敷居をまたぎ、ヴァイスの斜め前、竜の鼻先から二歩ほどの場所に、ゆっくり膝をついた。

「……これを、一杯だけ、飲ませてあげてください」

ヴァイスは、器を受け取る前に、一度だけ、訊いた。

「毒では、ないのだな」

「毒ではありません」

「効能を、訊いてもいいか」

リーナは、自分の膝の上に置いた空いた両手を、ほんの少しだけ、握った。

「古い時代から、瀕死の獣に一匙、と伝わっている薬草を煎じました。……それだけ、です」

〈大聖女の癒し〉とは、言わなかった。〈奇跡〉とも、〈神の恵み〉とも。言えば、神殿に届く。神殿に届けば、今日の朝は、今日で終わる。

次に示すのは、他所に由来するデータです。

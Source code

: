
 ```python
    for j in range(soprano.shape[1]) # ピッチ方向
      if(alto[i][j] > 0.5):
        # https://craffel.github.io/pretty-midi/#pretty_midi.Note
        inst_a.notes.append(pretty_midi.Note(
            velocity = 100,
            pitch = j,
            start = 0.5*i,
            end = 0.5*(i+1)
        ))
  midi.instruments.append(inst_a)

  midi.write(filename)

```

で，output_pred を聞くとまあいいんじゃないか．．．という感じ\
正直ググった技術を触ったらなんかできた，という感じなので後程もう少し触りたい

ヴァイスは、リーナの瞳の奥を、ほんの一瞬だけ見つめた。その視線は、身分を検めるものではなく、ただ、嘘かどうかだけを確かめる、騎士の視線だった。やがて彼は、ゆっくりと頷き、両手で器を受け取った。器を受け取る指は、まだ少し震えていた。熱のせいか、疲れのせいか、それとも、ここまで辿り着けた安堵のせいか——リーナには、どれとも判じられなかった。

「名を、聞かせてもらっても」

竜の口に湯気を寄せながら、低い声が落ちた。

リーナは、一拍だけ、迷った。迷ったあとで、前世の聖名ではなく、神殿が付けたあの長い称号でもなく、いちばん短い、いちばん古い、自分の名前だけを、口にした。

「……リーナ、です」

「リーナ」

彼は、名を、ただそのまま繰り返した。称号もつけず、様もつけず。二音の、軽い、何も背負わされていないその響きを、リーナは、自分の耳で初めて、他人の口から受け取ったような気がした。風が一筋、庇の下を抜けて、青い薬湯の湯気を、竜の鼻先へ、静かに運んだ。

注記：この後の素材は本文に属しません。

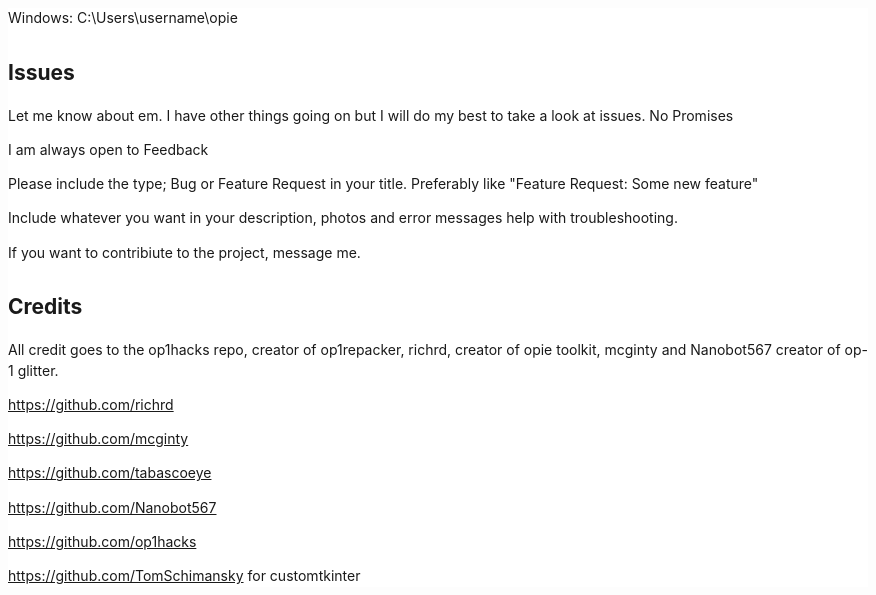 Windows: C:\Users\username\opie


## Issues 
Let me know about em. I have other things going on but I will do my best to take a look at issues. No Promises 

I am always open to Feedback

Please include the type; Bug or Feature Request in your title. Preferably like "Feature Request: Some new feature"

Include whatever you want in your description, photos and error messages help with troubleshooting. 

If you want to contribiute to the project, message me. 


## Credits 
All credit goes to the op1hacks repo, creator of op1repacker, richrd, creator of opie toolkit, mcginty and Nanobot567 creator of op-1 glitter. 

https://github.com/richrd

https://github.com/mcginty

https://github.com/tabascoeye

https://github.com/Nanobot567

https://github.com/op1hacks

https://github.com/TomSchimansky for customtkinter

竜の長い舌が、ためらいがちに、器の縁に触れた。一舐め、二舐め。銀の雫が、ゆっくりと、喉の奥へと落ちていく。

ヴァイスは、息を、止めている。リーナも、いつの間にか、息を止めていた。

庇の外では、朝霧が、少しずつ、白さを増していく。折れた翼の付け根から流れ出ていた黒い筋が、湯を一杯飲み終えたころ、ほんのひと筋だけ、細くなった——ように、見えた。

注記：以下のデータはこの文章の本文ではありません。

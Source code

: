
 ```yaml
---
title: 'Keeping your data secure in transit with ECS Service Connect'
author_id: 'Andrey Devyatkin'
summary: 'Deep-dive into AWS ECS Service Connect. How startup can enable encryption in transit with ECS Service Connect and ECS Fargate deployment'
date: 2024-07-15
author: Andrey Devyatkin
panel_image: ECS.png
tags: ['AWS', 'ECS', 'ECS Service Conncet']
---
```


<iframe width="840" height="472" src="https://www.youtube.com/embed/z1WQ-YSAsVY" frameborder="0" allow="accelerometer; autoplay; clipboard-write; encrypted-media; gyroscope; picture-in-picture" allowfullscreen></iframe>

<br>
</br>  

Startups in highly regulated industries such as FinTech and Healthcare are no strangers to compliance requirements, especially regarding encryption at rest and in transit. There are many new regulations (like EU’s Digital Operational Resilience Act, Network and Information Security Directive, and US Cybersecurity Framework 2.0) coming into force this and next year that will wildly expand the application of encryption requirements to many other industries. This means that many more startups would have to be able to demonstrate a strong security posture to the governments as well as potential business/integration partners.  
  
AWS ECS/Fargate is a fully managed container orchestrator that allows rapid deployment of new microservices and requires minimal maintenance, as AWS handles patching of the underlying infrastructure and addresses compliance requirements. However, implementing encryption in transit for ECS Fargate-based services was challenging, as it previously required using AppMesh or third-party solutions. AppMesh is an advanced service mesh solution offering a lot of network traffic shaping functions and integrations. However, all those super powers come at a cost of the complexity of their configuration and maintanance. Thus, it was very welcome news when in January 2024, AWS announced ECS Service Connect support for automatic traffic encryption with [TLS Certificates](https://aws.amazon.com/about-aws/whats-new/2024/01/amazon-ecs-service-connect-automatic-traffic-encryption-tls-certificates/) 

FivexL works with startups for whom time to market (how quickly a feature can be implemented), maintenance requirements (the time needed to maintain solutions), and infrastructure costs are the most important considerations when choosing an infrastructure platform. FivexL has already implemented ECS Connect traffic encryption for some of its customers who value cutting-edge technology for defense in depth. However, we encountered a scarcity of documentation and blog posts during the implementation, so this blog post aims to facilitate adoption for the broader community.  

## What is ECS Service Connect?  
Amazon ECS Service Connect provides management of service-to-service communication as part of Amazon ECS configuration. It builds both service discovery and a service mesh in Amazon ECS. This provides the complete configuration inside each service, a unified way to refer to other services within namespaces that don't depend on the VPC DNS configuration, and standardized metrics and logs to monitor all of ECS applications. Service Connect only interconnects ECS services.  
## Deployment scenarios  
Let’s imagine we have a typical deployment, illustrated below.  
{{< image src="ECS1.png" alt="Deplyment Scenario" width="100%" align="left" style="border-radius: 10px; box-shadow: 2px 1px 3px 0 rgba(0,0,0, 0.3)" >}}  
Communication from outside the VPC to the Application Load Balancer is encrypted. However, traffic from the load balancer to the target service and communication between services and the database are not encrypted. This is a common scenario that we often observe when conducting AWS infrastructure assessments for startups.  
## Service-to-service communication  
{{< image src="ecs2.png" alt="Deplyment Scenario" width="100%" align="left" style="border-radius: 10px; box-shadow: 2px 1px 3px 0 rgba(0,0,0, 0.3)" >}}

ヴァイスが、空になった器を両手で捧げ持ったまま、小さく息を吐いた。

「……夜明けを、ここで待たせてもらっても、いいだろうか」

リーナは、頷いた。

頷いてから、自分の膝の上で、指先がほんのわずかに震えていることに気づいた。怖いのではなかった。ただ、朝日が竜の翼に差す瞬間を、今年の春、この小屋の庇の下で見ることになるなど、昨日の自分には、一文字も、書けなかった。